What the exercise asks:
Copy out again, unchanged, the listing below from the line that has "- Almost everything can be configured" through the line that has "# Downloads".

Entries supplied:
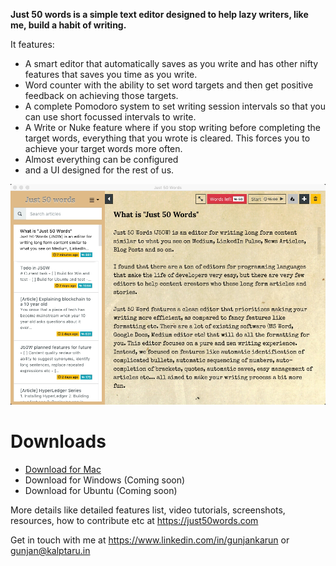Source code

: **Just 50 words is a simple text editor designed to help lazy writers, like me, build a habit of writing.**  
   
It features:  

- A smart editor that automatically saves as you write and has other nifty features that saves you time as you write.
- Word counter with the ability to set word targets and then get positive feedback on achieving those targets.
- A complete Pomodoro system to set writing session intervals so that you can use short focussed intervals to write.
- A Write or Nuke feature where if you stop writing before completing the target words, everything that you wrote is cleared. This forces you to achieve your target words more often.
- Almost everything can be configured
- and a UI designed for the rest of us.  

![Screenshot of Just 50 words](/docs/images/screen-main-window.png?raw=true "Screenshot file")

# Downloads
* [Download for Mac](https://github.com/gunjankarun/just50words/releases/download/v0.1.0-alpha/Just.50.Words-0.1.0.dmg)
* Download for Windows (Coming soon)
* Download for Ubuntu (Coming soon)

More details like detailed features list, video tutorials, screenshots, resources, how to contribute etc at https://just50words.com

Get in touch with me at https://www.linkedin.com/in/gunjankarun or gunjan@kalptaru.in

Exercise response:
- Almost everything can be configured
- and a UI designed for the rest of us.  

![Screenshot of Just 50 words](/docs/images/screen-main-window.png?raw=true "Screenshot file")

# Downloads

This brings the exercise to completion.